▶ **Listed entries**
┄┄┄┄┄┄┄┄┄┄

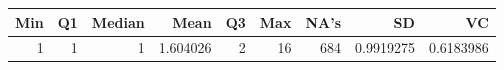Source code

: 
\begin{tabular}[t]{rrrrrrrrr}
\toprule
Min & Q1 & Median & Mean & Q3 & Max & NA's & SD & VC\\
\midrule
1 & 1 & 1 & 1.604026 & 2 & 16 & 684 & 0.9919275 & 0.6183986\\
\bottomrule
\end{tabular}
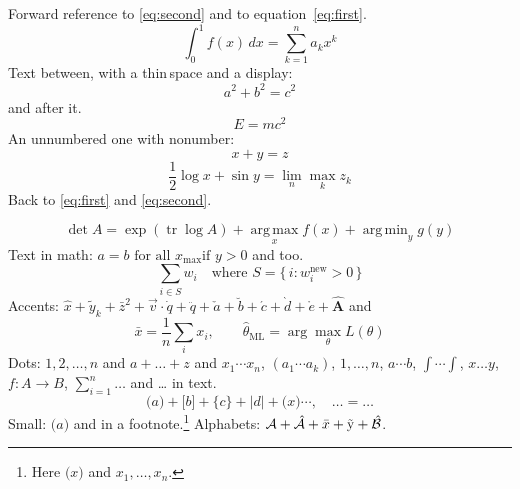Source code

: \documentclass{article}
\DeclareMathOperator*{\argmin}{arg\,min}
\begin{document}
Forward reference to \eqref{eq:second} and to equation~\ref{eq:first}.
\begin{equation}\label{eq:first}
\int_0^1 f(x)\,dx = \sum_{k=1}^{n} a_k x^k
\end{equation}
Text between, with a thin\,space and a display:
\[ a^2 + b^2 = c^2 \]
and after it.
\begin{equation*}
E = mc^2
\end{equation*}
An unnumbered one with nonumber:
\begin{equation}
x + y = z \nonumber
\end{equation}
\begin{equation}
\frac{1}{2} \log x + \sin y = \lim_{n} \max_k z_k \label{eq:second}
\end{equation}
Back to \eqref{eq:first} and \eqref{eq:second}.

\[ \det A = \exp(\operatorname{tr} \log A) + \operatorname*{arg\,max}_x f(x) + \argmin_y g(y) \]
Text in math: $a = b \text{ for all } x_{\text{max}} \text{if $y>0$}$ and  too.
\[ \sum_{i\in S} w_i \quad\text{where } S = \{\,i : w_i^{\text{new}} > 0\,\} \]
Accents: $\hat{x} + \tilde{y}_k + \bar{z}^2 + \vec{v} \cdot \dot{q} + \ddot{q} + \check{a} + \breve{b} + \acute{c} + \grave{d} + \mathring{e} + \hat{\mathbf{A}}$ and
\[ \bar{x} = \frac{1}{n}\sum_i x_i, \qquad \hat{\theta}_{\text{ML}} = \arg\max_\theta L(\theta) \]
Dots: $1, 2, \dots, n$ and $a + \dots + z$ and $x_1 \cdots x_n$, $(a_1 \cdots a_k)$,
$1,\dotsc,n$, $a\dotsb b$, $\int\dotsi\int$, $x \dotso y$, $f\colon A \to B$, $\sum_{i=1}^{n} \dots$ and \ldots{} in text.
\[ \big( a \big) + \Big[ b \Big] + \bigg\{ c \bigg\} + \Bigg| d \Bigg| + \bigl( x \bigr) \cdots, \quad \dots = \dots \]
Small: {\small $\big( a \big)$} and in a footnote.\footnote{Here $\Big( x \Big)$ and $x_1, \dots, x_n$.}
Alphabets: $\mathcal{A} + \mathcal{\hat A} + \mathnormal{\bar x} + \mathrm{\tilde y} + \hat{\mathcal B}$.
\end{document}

┄┄┄┄┄┄┄┄┄┄

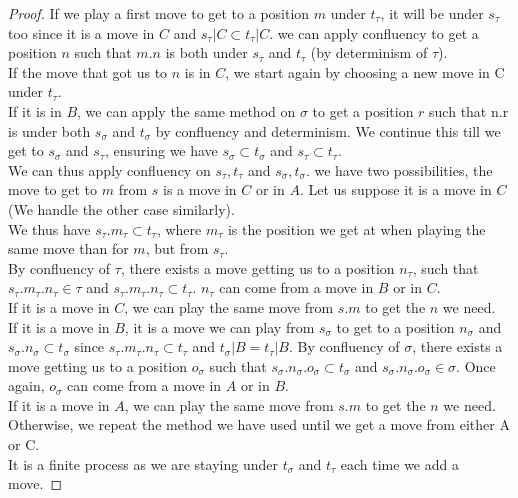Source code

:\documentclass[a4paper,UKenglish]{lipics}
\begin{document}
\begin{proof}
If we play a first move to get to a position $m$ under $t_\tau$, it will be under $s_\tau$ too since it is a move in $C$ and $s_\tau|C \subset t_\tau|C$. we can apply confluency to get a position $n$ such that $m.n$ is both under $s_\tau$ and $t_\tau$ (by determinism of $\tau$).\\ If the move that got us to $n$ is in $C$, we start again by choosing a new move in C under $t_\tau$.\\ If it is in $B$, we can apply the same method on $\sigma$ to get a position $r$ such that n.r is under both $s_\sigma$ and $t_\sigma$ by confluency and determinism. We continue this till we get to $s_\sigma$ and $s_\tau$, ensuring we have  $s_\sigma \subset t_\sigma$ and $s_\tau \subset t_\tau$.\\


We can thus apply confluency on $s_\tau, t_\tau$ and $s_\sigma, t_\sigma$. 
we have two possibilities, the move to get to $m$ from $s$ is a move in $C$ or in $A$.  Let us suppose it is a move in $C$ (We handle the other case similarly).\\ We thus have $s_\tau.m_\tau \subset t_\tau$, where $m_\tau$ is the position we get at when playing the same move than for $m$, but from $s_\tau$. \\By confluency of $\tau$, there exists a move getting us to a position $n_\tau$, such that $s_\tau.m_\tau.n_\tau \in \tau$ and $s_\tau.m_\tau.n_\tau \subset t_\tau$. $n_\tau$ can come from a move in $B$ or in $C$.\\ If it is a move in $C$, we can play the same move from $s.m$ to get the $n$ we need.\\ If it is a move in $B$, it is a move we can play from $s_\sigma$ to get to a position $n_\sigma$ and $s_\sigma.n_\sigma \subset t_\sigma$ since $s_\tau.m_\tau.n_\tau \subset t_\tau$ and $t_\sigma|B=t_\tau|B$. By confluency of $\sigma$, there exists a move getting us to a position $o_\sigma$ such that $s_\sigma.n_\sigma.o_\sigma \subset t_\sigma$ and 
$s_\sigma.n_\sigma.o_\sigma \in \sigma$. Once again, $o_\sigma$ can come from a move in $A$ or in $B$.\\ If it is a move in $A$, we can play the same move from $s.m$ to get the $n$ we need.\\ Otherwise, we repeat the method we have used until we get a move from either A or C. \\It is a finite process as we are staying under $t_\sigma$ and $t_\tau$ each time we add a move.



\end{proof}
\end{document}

┄┄┄┄┄┄┄┄┄┄

▶ **What the task asks**
Respond with nothing but the number of lines in the data above that include the word "second".

▶ **Response below**
3